Access existing database

In [18]:
from langchain_chroma import Chroma

vector_store = Chroma(
    collection_name="some_facts",
    embedding_function=embeddings,
    persist_directory="./chroma_some_facts",  # Where to save data locally, remove if not necessary
)

## Searching

In [19]:
# you don't need to run this section

In [20]:
results = vector_store.similarity_search_with_score(
    "Will it be hot tomorrow?", k=3,
)
for res, score in results:
    print(f"* [SIM={score:3f}] {res.page_content}")

* [SIM=0.809472] The weather forecast for tomorrow is cloudy and overcast, with a high of 62 degrees.
* [SIM=1.515494] I have a bad feeling I am going to get deleted :(
* [SIM=1.540267] I had chocolate chip pancakes and scrambled eggs for breakfast this morning.


In [21]:
# we can configure a 'RETRIEVER', a key component in Langchain used to find relevant information from document collections

In [22]:
retriever = vector_store.as_retriever(
    search_type="similarity",  search_kwargs={"k": 3}
)
retriever.invoke("Stealing from the bank is a crime")

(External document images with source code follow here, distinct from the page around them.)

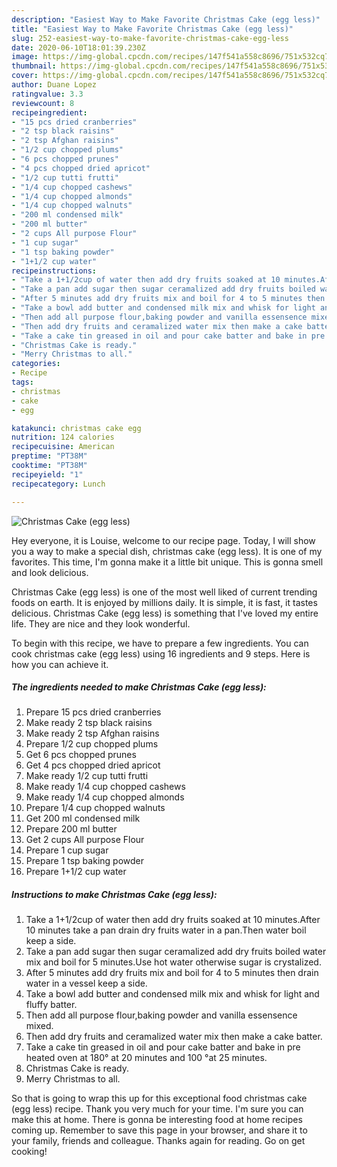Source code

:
```yaml
---
description: "Easiest Way to Make Favorite Christmas Cake (egg less)"
title: "Easiest Way to Make Favorite Christmas Cake (egg less)"
slug: 252-easiest-way-to-make-favorite-christmas-cake-egg-less
date: 2020-06-10T18:01:39.230Z
image: https://img-global.cpcdn.com/recipes/147f541a558c8696/751x532cq70/christmas-cake-egg-less-recipe-main-photo.jpg
thumbnail: https://img-global.cpcdn.com/recipes/147f541a558c8696/751x532cq70/christmas-cake-egg-less-recipe-main-photo.jpg
cover: https://img-global.cpcdn.com/recipes/147f541a558c8696/751x532cq70/christmas-cake-egg-less-recipe-main-photo.jpg
author: Duane Lopez
ratingvalue: 3.3
reviewcount: 8
recipeingredient:
- "15 pcs dried cranberries"
- "2 tsp black raisins"
- "2 tsp Afghan raisins"
- "1/2 cup chopped plums"
- "6 pcs chopped prunes"
- "4 pcs chopped dried apricot"
- "1/2 cup tutti frutti"
- "1/4 cup chopped cashews"
- "1/4 cup chopped almonds"
- "1/4 cup chopped walnuts"
- "200 ml condensed milk"
- "200 ml butter"
- "2 cups All purpose Flour"
- "1 cup sugar"
- "1 tsp baking powder"
- "1+1/2 cup water"
recipeinstructions:
- "Take a 1+1/2cup of water then add dry fruits soaked at 10 minutes.After 10 minutes take a pan drain dry fruits water in a pan.Then water boil keep a side."
- "Take a pan add sugar then sugar ceramalized add dry fruits boiled water mix and boil for 5 minutes.Use hot water otherwise sugar is crystalized."
- "After 5 minutes add dry fruits mix and boil for 4 to 5 minutes then drain water in a vessel keep a side."
- "Take a bowl add butter and condensed milk mix and whisk for light and fluffy batter."
- "Then add all purpose flour,baking powder and vanilla essensence mixed."
- "Then add dry fruits and ceramalized water mix then make a cake batter."
- "Take a cake tin greased in oil and pour cake batter and bake in pre heated oven at 180° at 20 minutes and 100 °at 25 minutes."
- "Christmas Cake is ready."
- "Merry Christmas to all."
categories:
- Recipe
tags:
- christmas
- cake
- egg

katakunci: christmas cake egg 
nutrition: 124 calories
recipecuisine: American
preptime: "PT38M"
cooktime: "PT38M"
recipeyield: "1"
recipecategory: Lunch

---
```



![Christmas Cake (egg less)](https://img-global.cpcdn.com/recipes/147f541a558c8696/751x532cq70/christmas-cake-egg-less-recipe-main-photo.jpg)

Hey everyone, it is Louise, welcome to our recipe page. Today, I will show you a way to make a special dish, christmas cake (egg less). It is one of my favorites. This time, I'm gonna make it a little bit unique. This is gonna smell and look delicious.



Christmas Cake (egg less) is one of the most well liked of current trending foods on earth. It is enjoyed by millions daily. It is simple, it is fast, it tastes delicious. Christmas Cake (egg less) is something that I've loved my entire life. They are nice and they look wonderful.


To begin with this recipe, we have to prepare a few ingredients. You can cook christmas cake (egg less) using 16 ingredients and 9 steps. Here is how you can achieve it.

<!--inarticleads1-->

##### The ingredients needed to make Christmas Cake (egg less):

1. Prepare 15 pcs dried cranberries
1. Make ready 2 tsp black raisins
1. Make ready 2 tsp Afghan raisins
1. Prepare 1/2 cup chopped plums
1. Get 6 pcs chopped prunes
1. Get 4 pcs chopped dried apricot
1. Make ready 1/2 cup tutti frutti
1. Make ready 1/4 cup chopped cashews
1. Make ready 1/4 cup chopped almonds
1. Prepare 1/4 cup chopped walnuts
1. Get 200 ml condensed milk
1. Prepare 200 ml butter
1. Get 2 cups All purpose Flour
1. Prepare 1 cup sugar
1. Prepare 1 tsp baking powder
1. Prepare 1+1/2 cup water




<!--inarticleads2-->

##### Instructions to make Christmas Cake (egg less):

1. Take a 1+1/2cup of water then add dry fruits soaked at 10 minutes.After 10 minutes take a pan drain dry fruits water in a pan.Then water boil keep a side.
1. Take a pan add sugar then sugar ceramalized add dry fruits boiled water mix and boil for 5 minutes.Use hot water otherwise sugar is crystalized.
1. After 5 minutes add dry fruits mix and boil for 4 to 5 minutes then drain water in a vessel keep a side.
1. Take a bowl add butter and condensed milk mix and whisk for light and fluffy batter.
1. Then add all purpose flour,baking powder and vanilla essensence mixed.
1. Then add dry fruits and ceramalized water mix then make a cake batter.
1. Take a cake tin greased in oil and pour cake batter and bake in pre heated oven at 180° at 20 minutes and 100 °at 25 minutes.
1. Christmas Cake is ready.
1. Merry Christmas to all.




So that is going to wrap this up for this exceptional food christmas cake (egg less) recipe. Thank you very much for your time. I'm sure you can make this at home. There is gonna be interesting food at home recipes coming up. Remember to save this page in your browser, and share it to your family, friends and colleague. Thanks again for reading. Go on get cooking!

[Document(metadata={}, page_content='Robbers broke into the city bank and stole $1 million in cash.'),
 Document(metadata={}, page_content='The stock market is down 500 points today due to fears of a recession.'),
 Document(metadata={}, page_content='I had chocolate chip pancakes and scrambled eggs for breakfast this morning.')]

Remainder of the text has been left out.